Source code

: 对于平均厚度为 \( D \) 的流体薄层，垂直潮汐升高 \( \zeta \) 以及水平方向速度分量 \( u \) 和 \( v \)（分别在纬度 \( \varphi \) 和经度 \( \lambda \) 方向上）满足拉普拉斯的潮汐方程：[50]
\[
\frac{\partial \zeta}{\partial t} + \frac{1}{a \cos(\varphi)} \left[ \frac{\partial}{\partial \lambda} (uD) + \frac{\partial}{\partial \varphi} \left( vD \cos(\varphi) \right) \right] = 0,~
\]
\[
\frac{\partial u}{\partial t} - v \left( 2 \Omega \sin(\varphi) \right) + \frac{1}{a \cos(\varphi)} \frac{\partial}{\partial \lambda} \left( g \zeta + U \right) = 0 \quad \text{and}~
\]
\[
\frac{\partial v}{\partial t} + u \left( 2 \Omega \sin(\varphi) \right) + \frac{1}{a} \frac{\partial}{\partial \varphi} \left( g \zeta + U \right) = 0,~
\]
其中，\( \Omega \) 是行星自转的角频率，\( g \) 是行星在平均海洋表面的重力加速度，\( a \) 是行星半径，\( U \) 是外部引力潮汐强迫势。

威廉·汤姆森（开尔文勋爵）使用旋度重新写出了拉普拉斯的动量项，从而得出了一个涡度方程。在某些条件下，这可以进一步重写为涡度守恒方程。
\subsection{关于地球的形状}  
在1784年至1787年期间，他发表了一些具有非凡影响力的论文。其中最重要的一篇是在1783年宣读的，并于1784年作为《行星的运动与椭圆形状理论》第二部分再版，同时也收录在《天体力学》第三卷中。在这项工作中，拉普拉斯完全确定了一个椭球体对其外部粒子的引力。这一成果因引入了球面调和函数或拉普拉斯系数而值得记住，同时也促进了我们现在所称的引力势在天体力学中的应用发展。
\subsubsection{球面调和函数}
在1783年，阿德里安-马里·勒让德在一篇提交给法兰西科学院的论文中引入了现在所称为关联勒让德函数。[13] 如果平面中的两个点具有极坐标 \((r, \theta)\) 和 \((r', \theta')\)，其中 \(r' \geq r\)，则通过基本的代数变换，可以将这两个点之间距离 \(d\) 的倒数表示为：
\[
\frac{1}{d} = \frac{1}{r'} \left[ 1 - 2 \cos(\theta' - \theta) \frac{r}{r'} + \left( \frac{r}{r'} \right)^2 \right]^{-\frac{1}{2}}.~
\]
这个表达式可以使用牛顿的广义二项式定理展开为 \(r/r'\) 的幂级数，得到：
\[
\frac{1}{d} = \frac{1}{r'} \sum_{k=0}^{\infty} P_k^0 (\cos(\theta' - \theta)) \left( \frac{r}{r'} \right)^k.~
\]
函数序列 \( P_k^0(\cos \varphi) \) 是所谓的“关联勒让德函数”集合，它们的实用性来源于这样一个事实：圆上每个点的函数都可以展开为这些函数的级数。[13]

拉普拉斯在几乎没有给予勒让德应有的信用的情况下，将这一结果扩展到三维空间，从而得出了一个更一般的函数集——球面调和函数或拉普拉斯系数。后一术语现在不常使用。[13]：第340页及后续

━━━━━━

THE PROBLEM - Output the records exactly, so that each line matches what was given.

TASK ANSWER -
Source code

: 对于平均厚度为 \( D \) 的流体薄层，垂直潮汐升高 \( \zeta \) 以及水平方向速度分量 \( u \) 和 \( v \)（分别在纬度 \( \varphi \) 和经度 \( \lambda \) 方向上）满足拉普拉斯的潮汐方程：[50]
\[
\frac{\partial \zeta}{\partial t} + \frac{1}{a \cos(\varphi)} \left[ \frac{\partial}{\partial \lambda} (uD) + \frac{\partial}{\partial \varphi} \left( vD \cos(\varphi) \right) \right] = 0,~
\]
\[
\frac{\partial u}{\partial t} - v \left( 2 \Omega \sin(\varphi) \right) + \frac{1}{a \cos(\varphi)} \frac{\partial}{\partial \lambda} \left( g \zeta + U \right) = 0 \quad \text{and}~
\]
\[
\frac{\partial v}{\partial t} + u \left( 2 \Omega \sin(\varphi) \right) + \frac{1}{a} \frac{\partial}{\partial \varphi} \left( g \zeta + U \right) = 0,~
\]
其中，\( \Omega \) 是行星自转的角频率，\( g \) 是行星在平均海洋表面的重力加速度，\( a \) 是行星半径，\( U \) 是外部引力潮汐强迫势。

威廉·汤姆森（开尔文勋爵）使用旋度重新写出了拉普拉斯的动量项，从而得出了一个涡度方程。在某些条件下，这可以进一步重写为涡度守恒方程。
\subsection{关于地球的形状}  
在1784年至1787年期间，他发表了一些具有非凡影响力的论文。其中最重要的一篇是在1783年宣读的，并于1784年作为《行星的运动与椭圆形状理论》第二部分再版，同时也收录在《天体力学》第三卷中。在这项工作中，拉普拉斯完全确定了一个椭球体对其外部粒子的引力。这一成果因引入了球面调和函数或拉普拉斯系数而值得记住，同时也促进了我们现在所称的引力势在天体力学中的应用发展。
\subsubsection{球面调和函数}
在1783年，阿德里安-马里·勒让德在一篇提交给法兰西科学院的论文中引入了现在所称为关联勒让德函数。[13] 如果平面中的两个点具有极坐标 \((r, \theta)\) 和 \((r', \theta')\)，其中 \(r' \geq r\)，则通过基本的代数变换，可以将这两个点之间距离 \(d\) 的倒数表示为：
\[
\frac{1}{d} = \frac{1}{r'} \left[ 1 - 2 \cos(\theta' - \theta) \frac{r}{r'} + \left( \frac{r}{r'} \right)^2 \right]^{-\frac{1}{2}}.~
\]
这个表达式可以使用牛顿的广义二项式定理展开为 \(r/r'\) 的幂级数，得到：
\[
\frac{1}{d} = \frac{1}{r'} \sum_{k=0}^{\infty} P_k^0 (\cos(\theta' - \theta)) \left( \frac{r}{r'} \right)^k.~
\]
函数序列 \( P_k^0(\cos \varphi) \) 是所谓的“关联勒让德函数”集合，它们的实用性来源于这样一个事实：圆上每个点的函数都可以展开为这些函数的级数。[13]

拉普拉斯在几乎没有给予勒让德应有的信用的情况下，将这一结果扩展到三维空间，从而得出了一个更一般的函数集——球面调和函数或拉普拉斯系数。后一术语现在不常使用。[13]：第340页及后续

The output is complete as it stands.